§ **WHAT YOU WILL DO**
Copy exactly, from the beginning of the material below, every line up to and including the one holding "or modify axioms.", with the pictures left out.

§ **EXTRACTED INFORMATION**
● ● ●

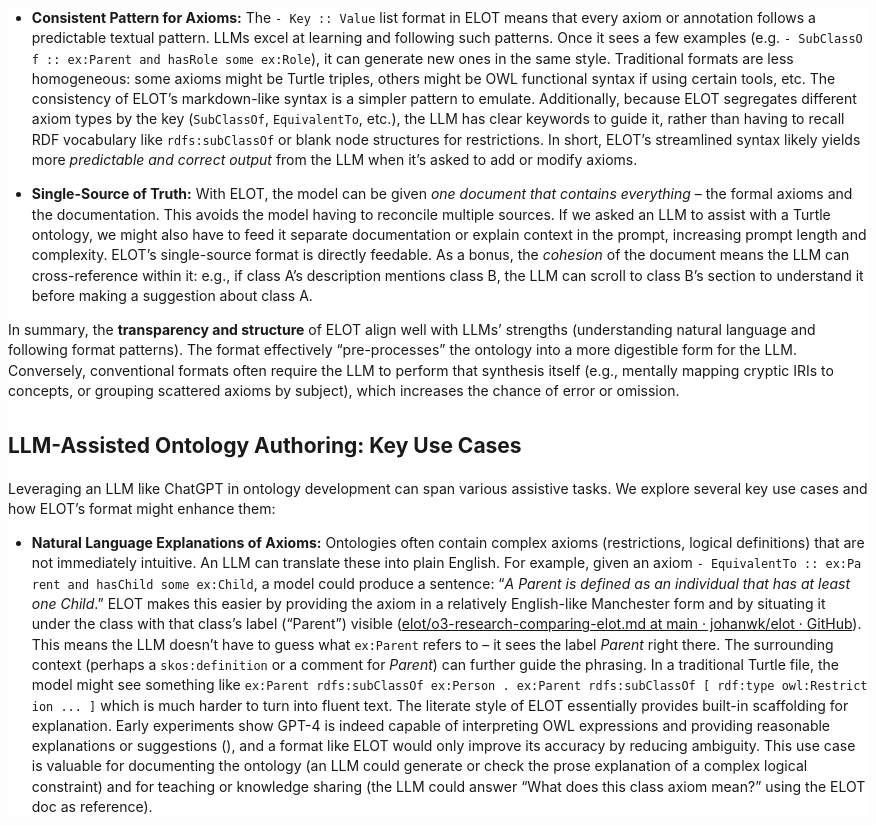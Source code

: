 - **Consistent Pattern for Axioms:** The `- Key :: Value` list format in ELOT means that every axiom or annotation follows a predictable textual pattern. LLMs excel at learning and following such patterns. Once it sees a few examples (e.g. `- SubClassOf :: ex:Parent and hasRole some ex:Role`), it can generate new ones in the same style. Traditional formats are less homogeneous: some axioms might be Turtle triples, others might be OWL functional syntax if using certain tools, etc. The consistency of ELOT’s markdown-like syntax is a simpler pattern to emulate. Additionally, because ELOT segregates different axiom types by the key (`SubClassOf`, `EquivalentTo`, etc.), the LLM has clear keywords to guide it, rather than having to recall RDF vocabulary like `rdfs:subClassOf` or blank node structures for restrictions. In short, ELOT’s streamlined syntax likely yields more *predictable and correct output* from the LLM when it’s asked to add or modify axioms.

- **Single-Source of Truth:** With ELOT, the model can be given *one document that contains everything* – the formal axioms and the documentation. This avoids the model having to reconcile multiple sources. If we asked an LLM to assist with a Turtle ontology, we might also have to feed it separate documentation or explain context in the prompt, increasing prompt length and complexity. ELOT’s single-source format is directly feedable. As a bonus, the *cohesion* of the document means the LLM can cross-reference within it: e.g., if class A’s description mentions class B, the LLM can scroll to class B’s section to understand it before making a suggestion about class A.

In summary, the **transparency and structure** of ELOT align well with LLMs’ strengths (understanding natural language and following format patterns). The format effectively “pre-processes” the ontology into a more digestible form for the LLM. Conversely, conventional formats often require the LLM to perform that synthesis itself (e.g., mentally mapping cryptic IRIs to concepts, or grouping scattered axioms by subject), which increases the chance of error or omission.

## LLM-Assisted Ontology Authoring: Key Use Cases

Leveraging an LLM like ChatGPT in ontology development can span various assistive tasks. We explore several key use cases and how ELOT’s format might enhance them:

- **Natural Language Explanations of Axioms:** Ontologies often contain complex axioms (restrictions, logical definitions) that are not immediately intuitive. An LLM can translate these into plain English. For example, given an axiom `- EquivalentTo :: ex:Parent and hasChild some ex:Child`, a model could produce a sentence: “*A Parent is defined as an individual that has at least one Child*.” ELOT makes this easier by providing the axiom in a relatively English-like Manchester form and by situating it under the class with that class’s label (“Parent”) visible ([elot/o3-research-comparing-elot.md at main · johanwk/elot · GitHub](https://github.com/johanwk/elot/blob/main/o3-research-comparing-elot.md#:~:text=a%20subclass%20of%20,g)). This means the LLM doesn’t have to guess what `ex:Parent` refers to – it sees the label *Parent* right there. The surrounding context (perhaps a `skos:definition` or a comment for *Parent*) can further guide the phrasing. In a traditional Turtle file, the model might see something like `ex:Parent rdfs:subClassOf ex:Person . ex:Parent rdfs:subClassOf [ rdf:type owl:Restriction ... ]` which is much harder to turn into fluent text. The literate style of ELOT essentially provides built-in scaffolding for explanation. Early experiments show GPT-4 is indeed capable of interpreting OWL expressions and providing reasonable explanations or suggestions ([](https://2024.eswc-conferences.org/wp-content/uploads/2024/04/146640137.pdf#:~:text=Thoughts%20,LLMs%20to%20assist%20ontology%20engineers)), and a format like ELOT would only improve its accuracy by reducing ambiguity. This use case is valuable for documenting the ontology (an LLM could generate or check the prose explanation of a complex logical constraint) and for teaching or knowledge sharing (the LLM could answer “What does this class axiom mean?” using the ELOT doc as reference).
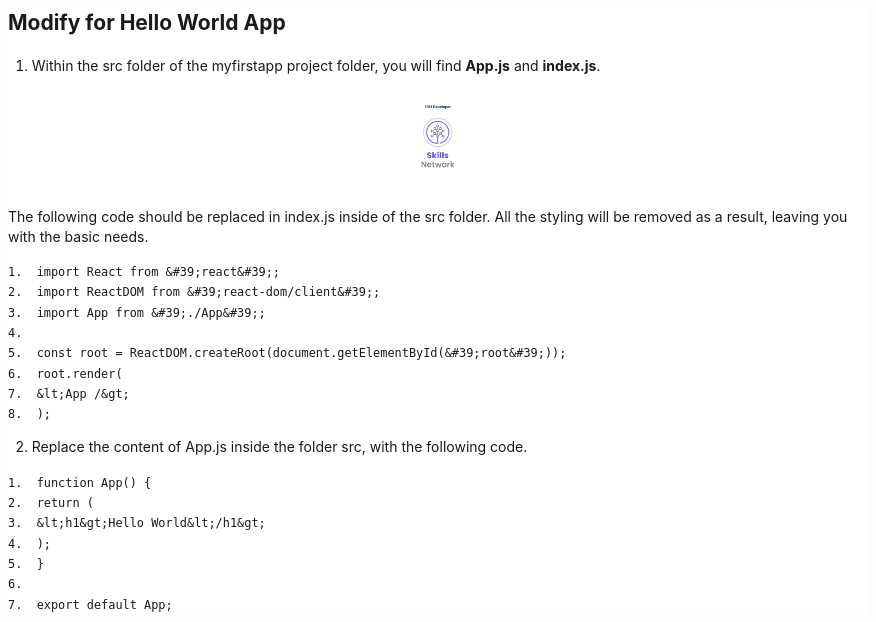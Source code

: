 
## Modify for Hello World App

1.  Within the src folder of the myfirstapp project folder, you will
    find <b>App.js</b> and <b>index.js</b>.



<p align="center" width="100%">
<img src="./images/image001.png?raw=true"
  alt="."
  width="20%" />
</p>


The following code should be replaced in index.js inside of the src folder. 
All the styling will be removed as a result, leaving you with the basic needs.

```{=html}
1.  import React from &#39;react&#39;;
2.  import ReactDOM from &#39;react-dom/client&#39;;
3.  import App from &#39;./App&#39;;
4.  
5.  const root = ReactDOM.createRoot(document.getElementById(&#39;root&#39;));
6.  root.render(
7.  &lt;App /&gt;
8.  );
```

2.  Replace the content of App.js inside the folder src, with the
    following code.

```{=html}
1.  function App() {
2.  return (
3.  &lt;h1&gt;Hello World&lt;/h1&gt;
4.  );
5.  }
6.  
7.  export default App;
```
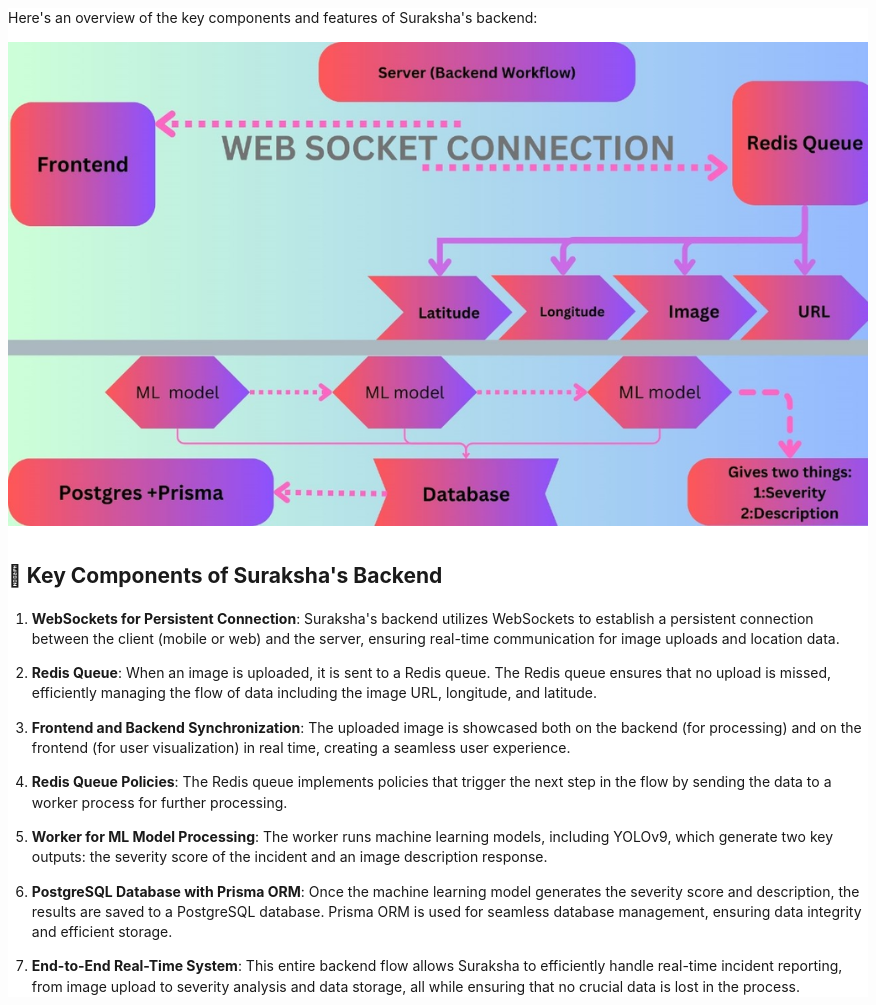 Here's an overview of the key components and features of Suraksha's backend:

![Backend Architecture Workflow](Assets/Arch.jpg)

## 🔧 Key Components of Suraksha's Backend

1. **WebSockets for Persistent Connection**: Suraksha's backend utilizes WebSockets to establish a persistent connection between the client (mobile or web) and the server, ensuring real-time communication for image uploads and location data.
    
2. **Redis Queue**: When an image is uploaded, it is sent to a Redis queue. The Redis queue ensures that no upload is missed, efficiently managing the flow of data including the image URL, longitude, and latitude.
    
3. **Frontend and Backend Synchronization**: The uploaded image is showcased both on the backend (for processing) and on the frontend (for user visualization) in real time, creating a seamless user experience.
    
4. **Redis Queue Policies**: The Redis queue implements policies that trigger the next step in the flow by sending the data to a worker process for further processing.
    
5. **Worker for ML Model Processing**: The worker runs machine learning models, including YOLOv9, which generate two key outputs: the severity score of the incident and an image description response.

6. **PostgreSQL Database with Prisma ORM**: Once the machine learning model generates the severity score and description, the results are saved to a PostgreSQL database. Prisma ORM is used for seamless database management, ensuring data integrity and efficient storage.

7. **End-to-End Real-Time System**: This entire backend flow allows Suraksha to efficiently handle real-time incident reporting, from image upload to severity analysis and data storage, all while ensuring that no crucial data is lost in the process.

● ● ●

§ **FINAL ANSWER**
Source code

: - **Consistent Pattern for Axioms:** The `- Key :: Value` list format in ELOT means that every axiom or annotation follows a predictable textual pattern. LLMs excel at learning and following such patterns. Once it sees a few examples (e.g. `- SubClassOf :: ex:Parent and hasRole some ex:Role`), it can generate new ones in the same style. Traditional formats are less homogeneous: some axioms might be Turtle triples, others might be OWL functional syntax if using certain tools, etc. The consistency of ELOT’s markdown-like syntax is a simpler pattern to emulate. Additionally, because ELOT segregates different axiom types by the key (`SubClassOf`, `EquivalentTo`, etc.), the LLM has clear keywords to guide it, rather than having to recall RDF vocabulary like `rdfs:subClassOf` or blank node structures for restrictions. In short, ELOT’s streamlined syntax likely yields more *predictable and correct output* from the LLM when it’s asked to add or modify axioms.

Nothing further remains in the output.